Nesse momento, Bomba Lógica se levantou o mais rápido possível e mirou o rosto até a vampira. Uma série de projéteis começaram a saltar para fora do monitor, que passou a agir como uma metralhadora, recheando Billie com uma onda ininterrupta de balas.
— Poxa, pensava que nós já tínhamos passado dessa fase! — exclamou a vampira, totalmente apática com as balas que a atravessavam. — Sabe muito bem que sou imortal.
— Sei muito bem disso, acontece que o meu poder se baseia na capacidade de transformar a enorme energia que o meu corpo gera em matéria. Luz solidificada — afirmou. — Sou capaz de simular basicamente qualquer material com isso! O problema é que preciso de tempo para criar coisas muito complexas…
— E eu quero saber como seu poder funciona? — disse, tentando avançar, mas sendo impedida pelos impactos da enxurrada de tiros. — Só pare de ficar adiando o inevitável. Morra logo.
— Eu só estou desviando a sua atenção. Se você ficasse focada nos tiros, ia acabar conseguindo escapar deles.
Os projéteis pararam subitamente. A vampira não esperou e irrompeu contra a ciborgue, mas quando isso ocorreu, se deparou com algo muito pior do que paredes de energia. De dentro daquele monitor que trazia coisas inimagináveis ao mundo, saiu uma das únicas coisas que poderia amedrontar um vampiro.
Um sol.
Billie ficou paralisada de medo ao ver aquela pequena esfera de gases e calor sair de dentro da ciborgue e sair voando na direção dela. Tentou recuar o mais rápido possível, mas a luz solar emanada pelo orbe já estava trazendo efeitos ao corpo vampírico. Ela começou a enfraquecer e perder toda a velocidade, enquanto sua pele pálida borbulhava em chamas.
— Não! Não! Isso não! — berrou em desespero. Conseguiu desviar da esfera, mas não sem perder um dos braços. Acabou caindo no chão enquanto gritava de dor, se rastejando.
A pequena estrela parou ali, entre as duas, como se estivesse ganhando uma órbita. A vampira continuou rastejando, as suas pernas foram os próximos membros a derreter.
— Se rastejando como um verme, engraçado — disse a ciborgue, observando a tentativa vergonhosa de fuga da morta-viva. Todavia, se impressionou quando percebeu que Billie conseguiu rastejar até um corredor, onde a luz do sol não chegava. — Ei, foge não!
Billie continuou rastejando, até sumir de sua vista. Bomba Lógica partiu em disparada até o corredor, aproveitando que a criatura em nada poderia vencê-la naquele estado.

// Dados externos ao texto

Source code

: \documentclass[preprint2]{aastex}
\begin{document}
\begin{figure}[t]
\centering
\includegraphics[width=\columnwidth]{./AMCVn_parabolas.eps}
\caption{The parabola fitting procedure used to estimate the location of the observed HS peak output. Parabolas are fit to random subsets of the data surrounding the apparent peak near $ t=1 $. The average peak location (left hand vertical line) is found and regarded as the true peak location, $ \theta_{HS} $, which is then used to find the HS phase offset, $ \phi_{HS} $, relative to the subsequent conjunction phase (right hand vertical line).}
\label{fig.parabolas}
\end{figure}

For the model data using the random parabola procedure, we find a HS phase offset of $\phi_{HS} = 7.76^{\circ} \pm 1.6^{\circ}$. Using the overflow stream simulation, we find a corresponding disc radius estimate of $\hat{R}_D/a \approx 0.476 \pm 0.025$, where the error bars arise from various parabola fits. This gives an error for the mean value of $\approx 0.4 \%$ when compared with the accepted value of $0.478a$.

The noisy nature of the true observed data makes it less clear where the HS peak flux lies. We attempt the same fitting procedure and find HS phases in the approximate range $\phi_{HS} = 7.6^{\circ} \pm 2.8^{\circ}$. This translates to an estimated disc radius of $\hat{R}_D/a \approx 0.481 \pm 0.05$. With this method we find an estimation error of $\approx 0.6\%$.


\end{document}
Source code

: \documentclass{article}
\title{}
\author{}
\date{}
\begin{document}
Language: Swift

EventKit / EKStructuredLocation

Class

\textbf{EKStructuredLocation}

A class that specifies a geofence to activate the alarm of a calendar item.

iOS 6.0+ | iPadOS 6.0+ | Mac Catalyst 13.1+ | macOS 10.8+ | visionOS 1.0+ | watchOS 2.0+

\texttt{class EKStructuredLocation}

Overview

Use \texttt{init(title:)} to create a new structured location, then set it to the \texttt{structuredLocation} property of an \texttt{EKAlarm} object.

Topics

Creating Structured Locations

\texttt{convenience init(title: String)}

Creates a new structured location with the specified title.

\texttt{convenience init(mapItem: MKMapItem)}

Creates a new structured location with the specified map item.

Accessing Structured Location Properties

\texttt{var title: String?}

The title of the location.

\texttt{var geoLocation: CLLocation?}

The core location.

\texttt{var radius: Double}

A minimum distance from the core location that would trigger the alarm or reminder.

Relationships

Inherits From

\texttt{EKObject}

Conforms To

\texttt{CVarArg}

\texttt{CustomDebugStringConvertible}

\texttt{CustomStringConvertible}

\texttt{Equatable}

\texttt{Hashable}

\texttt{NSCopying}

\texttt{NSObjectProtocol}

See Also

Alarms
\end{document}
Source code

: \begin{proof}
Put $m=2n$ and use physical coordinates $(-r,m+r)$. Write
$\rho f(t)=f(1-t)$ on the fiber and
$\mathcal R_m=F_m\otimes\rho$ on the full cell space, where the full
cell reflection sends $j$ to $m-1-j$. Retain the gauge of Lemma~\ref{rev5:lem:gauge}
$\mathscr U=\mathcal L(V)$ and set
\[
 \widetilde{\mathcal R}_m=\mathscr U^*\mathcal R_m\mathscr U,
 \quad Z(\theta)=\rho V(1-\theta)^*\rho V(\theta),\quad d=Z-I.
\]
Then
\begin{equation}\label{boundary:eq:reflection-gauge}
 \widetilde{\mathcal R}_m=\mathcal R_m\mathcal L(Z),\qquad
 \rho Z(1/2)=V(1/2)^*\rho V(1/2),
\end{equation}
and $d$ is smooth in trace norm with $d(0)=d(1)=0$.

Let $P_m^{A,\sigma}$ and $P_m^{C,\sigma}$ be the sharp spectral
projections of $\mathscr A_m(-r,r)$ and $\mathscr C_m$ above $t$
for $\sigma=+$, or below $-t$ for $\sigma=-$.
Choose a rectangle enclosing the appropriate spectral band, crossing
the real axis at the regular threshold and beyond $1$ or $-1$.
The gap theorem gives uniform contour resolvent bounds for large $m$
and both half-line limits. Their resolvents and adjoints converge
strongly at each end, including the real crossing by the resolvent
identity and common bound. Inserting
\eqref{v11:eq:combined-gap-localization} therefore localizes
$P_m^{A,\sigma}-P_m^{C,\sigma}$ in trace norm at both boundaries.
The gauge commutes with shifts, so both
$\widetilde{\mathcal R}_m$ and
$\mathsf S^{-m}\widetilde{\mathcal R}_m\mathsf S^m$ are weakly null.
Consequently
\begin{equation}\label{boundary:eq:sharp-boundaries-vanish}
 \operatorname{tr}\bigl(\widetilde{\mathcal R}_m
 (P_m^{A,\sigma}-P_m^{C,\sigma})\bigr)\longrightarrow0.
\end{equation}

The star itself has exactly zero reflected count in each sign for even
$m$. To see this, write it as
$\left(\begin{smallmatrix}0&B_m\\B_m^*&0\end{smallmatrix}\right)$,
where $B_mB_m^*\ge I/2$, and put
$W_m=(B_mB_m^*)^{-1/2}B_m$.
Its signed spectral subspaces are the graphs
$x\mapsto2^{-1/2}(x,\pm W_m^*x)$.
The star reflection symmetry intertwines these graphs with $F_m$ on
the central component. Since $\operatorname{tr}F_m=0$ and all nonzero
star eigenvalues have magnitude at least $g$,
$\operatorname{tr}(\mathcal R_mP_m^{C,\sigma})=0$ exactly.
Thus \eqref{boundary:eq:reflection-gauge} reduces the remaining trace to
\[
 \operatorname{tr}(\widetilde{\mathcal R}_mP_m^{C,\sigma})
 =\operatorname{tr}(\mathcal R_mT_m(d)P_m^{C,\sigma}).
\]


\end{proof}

Chegando no corredor, cruzou os braços, decepcionada. Encontrou um enorme buraco na parede, que levava para fora do hotel. Quando olhou para a cratera, achou uma rua quase vazia. A única presença no meio da escuridão era a monstruosidade ruiva, que estava sugando o sangue do cadáver de um civil. As suas pernas já tinham retornado, embora quase que desprovidas de carne e sem nenhuma pele.
“Droga, essa maldita vai conseguir recuperar as forças!”
Ao ver a Bomba Lógica, a criatura largou o cadáver e saiu correndo. O corpo regenerando cada vez mais a cada passo.
Percebendo que falharia em alcançá-la, a ciborgue cuspiu um pequeno chip rastreador no ombro da vampira antes dela desaparecer nas sombras da noite. “Bom, acho que a subestimei. Mesmo assim, duvido que ela tenha forças para ousar voltar a lutar comigo. Espero nunca mais encontrar essa corna do caralho.”
Então, olhou para baixo e prestou atenção na gravidade dos próprios machucados. Mal conseguia se manter de pé. “Merda… acho que vou ter que voltar para a Área 40. O Christopher conseguirá lidar com aqueles três sozinho”.